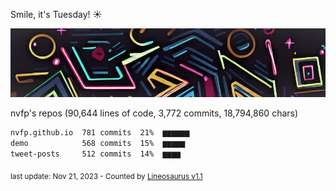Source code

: Smile, it's Tuesday! ☀️

![banner](https://github.com/nvfp/nvfp/raw/main/assets/banner.jpg)

nvfp's repos (90,644 lines of code, 3,772 commits, 18,794,860 chars)

```txt
nvfp.github.io  781 commits  21%  ▆▆▆▆▆▆
demo            568 commits  15%  ▆▆▆▆▆
tweet-posts     512 commits  14%  ▆▆▆▆
```

<sub>last update: Nov 21, 2023 - Counted by [Lineosaurus v1.1](https://github.com/Lineosaurus/Lineosaurus)</sub>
------------------------------------------------------------
WORK TO COMPLETE.
Keep each line of the records exactly as it is while transcribing them, but leave the images behind.

OUTPUT OF THE EXERCISE.
Source code

: Smile, it's Tuesday! ☀️

![banner](https://github.com/nvfp/nvfp/raw/main/assets/banner.jpg)

nvfp's repos (90,644 lines of code, 3,772 commits, 18,794,860 chars)

```txt
nvfp.github.io  781 commits  21%  ▆▆▆▆▆▆
demo            568 commits  15%  ▆▆▆▆▆
tweet-posts     512 commits  14%  ▆▆▆▆
```

<sub>last update: Nov 21, 2023 - Counted by [Lineosaurus v1.1](https://github.com/Lineosaurus/Lineosaurus)</sub>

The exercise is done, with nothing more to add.